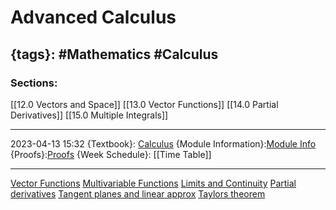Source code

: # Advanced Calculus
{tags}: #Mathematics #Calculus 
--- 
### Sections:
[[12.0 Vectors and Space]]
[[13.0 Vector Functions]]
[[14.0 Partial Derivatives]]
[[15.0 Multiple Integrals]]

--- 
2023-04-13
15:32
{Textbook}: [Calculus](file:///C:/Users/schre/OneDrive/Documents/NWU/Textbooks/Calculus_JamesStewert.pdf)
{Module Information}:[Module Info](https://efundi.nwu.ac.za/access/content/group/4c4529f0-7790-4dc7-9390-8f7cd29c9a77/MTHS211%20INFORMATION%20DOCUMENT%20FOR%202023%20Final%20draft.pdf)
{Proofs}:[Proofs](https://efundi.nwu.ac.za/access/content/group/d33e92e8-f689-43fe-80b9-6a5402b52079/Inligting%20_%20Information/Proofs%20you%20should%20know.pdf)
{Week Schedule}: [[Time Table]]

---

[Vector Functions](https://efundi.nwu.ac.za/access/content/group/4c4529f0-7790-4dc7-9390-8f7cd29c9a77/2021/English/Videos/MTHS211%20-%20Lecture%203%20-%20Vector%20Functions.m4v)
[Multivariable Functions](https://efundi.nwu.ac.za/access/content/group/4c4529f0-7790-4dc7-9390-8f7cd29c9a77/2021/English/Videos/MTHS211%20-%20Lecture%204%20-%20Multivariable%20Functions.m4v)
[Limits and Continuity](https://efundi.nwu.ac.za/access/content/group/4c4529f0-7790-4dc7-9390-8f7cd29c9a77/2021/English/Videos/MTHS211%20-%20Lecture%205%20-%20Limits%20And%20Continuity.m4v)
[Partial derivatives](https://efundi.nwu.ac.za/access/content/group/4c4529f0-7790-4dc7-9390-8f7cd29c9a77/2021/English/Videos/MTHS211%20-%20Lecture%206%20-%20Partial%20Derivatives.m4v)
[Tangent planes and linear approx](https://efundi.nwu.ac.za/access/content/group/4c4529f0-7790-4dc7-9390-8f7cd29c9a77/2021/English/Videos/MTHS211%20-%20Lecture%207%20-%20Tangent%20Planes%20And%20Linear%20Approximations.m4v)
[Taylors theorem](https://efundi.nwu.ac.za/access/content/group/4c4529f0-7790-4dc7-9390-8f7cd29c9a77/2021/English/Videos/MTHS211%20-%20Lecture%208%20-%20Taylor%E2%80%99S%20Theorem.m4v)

• • • • • • •

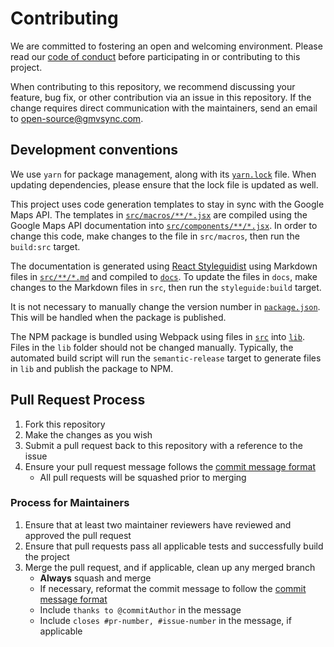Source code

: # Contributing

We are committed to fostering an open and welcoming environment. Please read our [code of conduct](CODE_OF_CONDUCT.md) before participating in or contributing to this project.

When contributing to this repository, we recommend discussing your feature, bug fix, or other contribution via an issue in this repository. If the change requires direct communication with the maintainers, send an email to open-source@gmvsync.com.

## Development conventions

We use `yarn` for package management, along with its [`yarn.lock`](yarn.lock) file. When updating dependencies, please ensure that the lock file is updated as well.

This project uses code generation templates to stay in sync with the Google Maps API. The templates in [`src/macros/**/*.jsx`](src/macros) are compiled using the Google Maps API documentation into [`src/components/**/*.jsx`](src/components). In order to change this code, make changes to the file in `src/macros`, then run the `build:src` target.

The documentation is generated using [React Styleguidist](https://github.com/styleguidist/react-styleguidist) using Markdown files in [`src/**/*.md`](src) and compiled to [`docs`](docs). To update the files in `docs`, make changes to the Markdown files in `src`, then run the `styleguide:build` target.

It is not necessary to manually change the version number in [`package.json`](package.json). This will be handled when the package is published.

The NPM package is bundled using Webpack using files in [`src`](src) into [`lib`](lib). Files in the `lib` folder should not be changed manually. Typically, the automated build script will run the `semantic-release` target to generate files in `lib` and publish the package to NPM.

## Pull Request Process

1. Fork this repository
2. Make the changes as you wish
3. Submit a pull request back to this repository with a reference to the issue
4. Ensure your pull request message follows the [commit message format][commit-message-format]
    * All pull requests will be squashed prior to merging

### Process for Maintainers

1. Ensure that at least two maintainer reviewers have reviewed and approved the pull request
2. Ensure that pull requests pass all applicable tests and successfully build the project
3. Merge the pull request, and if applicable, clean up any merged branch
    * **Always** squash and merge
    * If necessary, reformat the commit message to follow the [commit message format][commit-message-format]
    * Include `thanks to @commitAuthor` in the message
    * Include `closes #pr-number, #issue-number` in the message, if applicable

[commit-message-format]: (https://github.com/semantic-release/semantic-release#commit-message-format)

• • • • • • •

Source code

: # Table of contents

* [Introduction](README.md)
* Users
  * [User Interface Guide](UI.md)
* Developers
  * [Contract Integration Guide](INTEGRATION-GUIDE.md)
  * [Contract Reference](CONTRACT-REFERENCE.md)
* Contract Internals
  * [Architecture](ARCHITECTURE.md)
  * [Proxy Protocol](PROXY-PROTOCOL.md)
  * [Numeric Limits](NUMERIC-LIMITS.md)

• • • • • • •

### ACTIVITY
Respond with a single number, namely how many lines of the entries contain the word "that".

### COMPLETED TASK
3